Advisors: Whittington, Keith
Contributors: Politics Department
Keywords: Legal History
Philosophy of Law
Subjects: Law
Issue Date: 2013
Publisher: Princeton, NJ : Princeton University
Abstract: Why do Supreme Court justices decide cases as they do? Is the context of the creation of the U.S. Constitution relevant to how we should interpret it? How are conceptions of judicial excellence changed and maintained? These questions and others are addressed in this compendium of essays, grouped loosely around the concept of "reasonableness." "Reasonableness" is an important but under-studied concept in the evaluation of the U.S. Supreme Court.

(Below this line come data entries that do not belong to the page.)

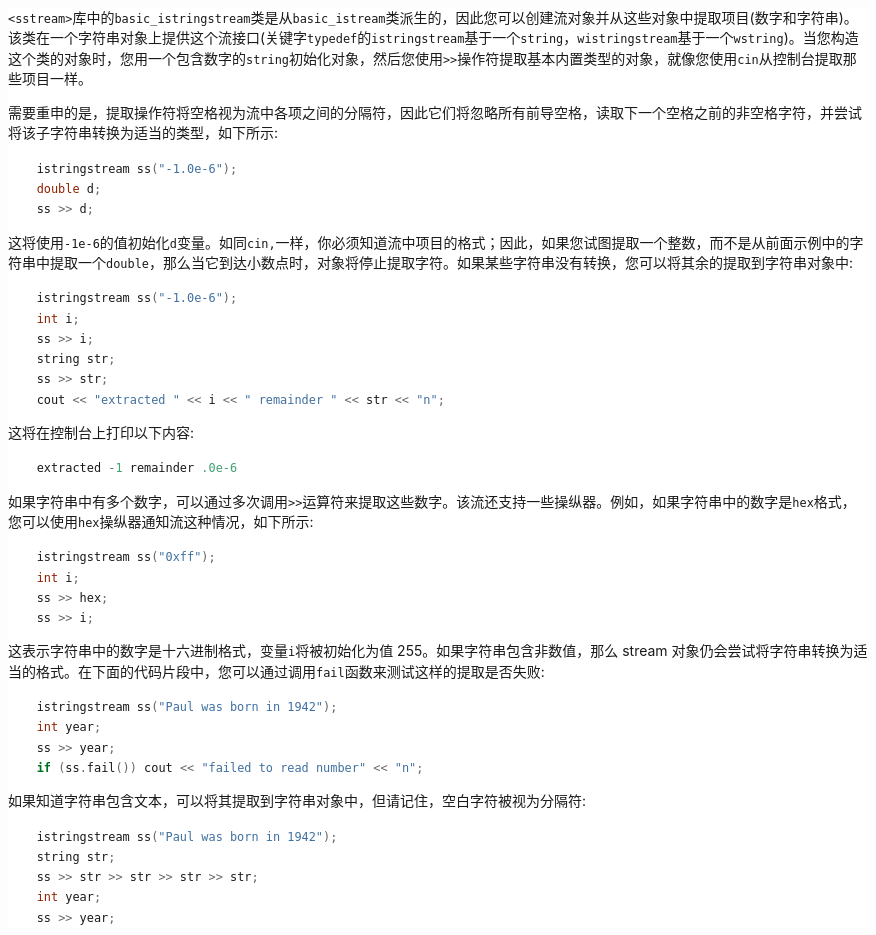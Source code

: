 `<sstream>`库中的`basic_istringstream`类是从`basic_istream`类派生的，因此您可以创建流对象并从这些对象中提取项目(数字和字符串)。该类在一个字符串对象上提供这个流接口(关键字`typedef`的`istringstream`基于一个`string`，`wistringstream`基于一个`wstring`)。当您构造这个类的对象时，您用一个包含数字的`string`初始化对象，然后您使用`>>`操作符提取基本内置类型的对象，就像您使用`cin`从控制台提取那些项目一样。

需要重申的是，提取操作符将空格视为流中各项之间的分隔符，因此它们将忽略所有前导空格，读取下一个空格之前的非空格字符，并尝试将该子字符串转换为适当的类型，如下所示:

```cpp
    istringstream ss("-1.0e-6"); 
    double d; 
    ss >> d;
```

这将使用`-1e-6`的值初始化`d`变量。如同`cin,`一样，你必须知道流中项目的格式；因此，如果您试图提取一个整数，而不是从前面示例中的字符串中提取一个`double`，那么当它到达小数点时，对象将停止提取字符。如果某些字符串没有转换，您可以将其余的提取到字符串对象中:

```cpp
    istringstream ss("-1.0e-6"); 
    int i; 
    ss >> i; 
    string str; 
    ss >> str; 
    cout << "extracted " << i << " remainder " << str << "n";
```

这将在控制台上打印以下内容:

```cpp
    extracted -1 remainder .0e-6
```

如果字符串中有多个数字，可以通过多次调用`>>`运算符来提取这些数字。该流还支持一些操纵器。例如，如果字符串中的数字是`hex`格式，您可以使用`hex`操纵器通知流这种情况，如下所示:

```cpp
    istringstream ss("0xff"); 
    int i; 
    ss >> hex; 
    ss >> i;
```

这表示字符串中的数字是十六进制格式，变量`i`将被初始化为值 255。如果字符串包含非数值，那么 stream 对象仍会尝试将字符串转换为适当的格式。在下面的代码片段中，您可以通过调用`fail`函数来测试这样的提取是否失败:

```cpp
    istringstream ss("Paul was born in 1942"); 
    int year; 
    ss >> year; 
    if (ss.fail()) cout << "failed to read number" << "n";
```

如果知道字符串包含文本，可以将其提取到字符串对象中，但请记住，空白字符被视为分隔符:

```cpp
    istringstream ss("Paul was born in 1942"); 
    string str; 
    ss >> str >> str >> str >> str; 
    int year; 
    ss >> year;
```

Some research on the Court has sought to explain judicial outcomes by measuring the attitudes of the members of the Court; other research has shown how the strategic incentives of the Court lead it to act a certain way. My research focuses on the background norms which discriminate between reasonable and unreasonable arguments - the implicit but shared rules which indicate which arguments should be taken seriously and which can be ignored. In the first chapter I show how certain views about "feeble-minded" persons, together with a robust view of the "police powers" of the state, worked together to produce Buck v. Bell, a case in which the Court upheld forced sterilization for persons with mental disabilities. Recent scholarship has argued that Buck was an outlier in a society that was moving away from eugenics; I show that Buck drew significantly from the standards of reasonableness of the time. In the second chapter I address a normative problem: how should we interpret the meaning of the text of the U.S. Constitution? I argue that the meaning of the text must be understood from within the legal, social, and political context in which it was created. This contextual information shows what the law accomplished and what grant of authority was created when the Constitution was ratified. In the third chapter I evaluate how Chief Justice Earl Warren's performance as a justice changed the standards by which Supreme Court justices are evaluated. I argue that Warren's tenure led to a revaluation of what aspects of judging are considered most important: after Warren, getting the right results became central and reliance on text, doctrine, and history would become less important.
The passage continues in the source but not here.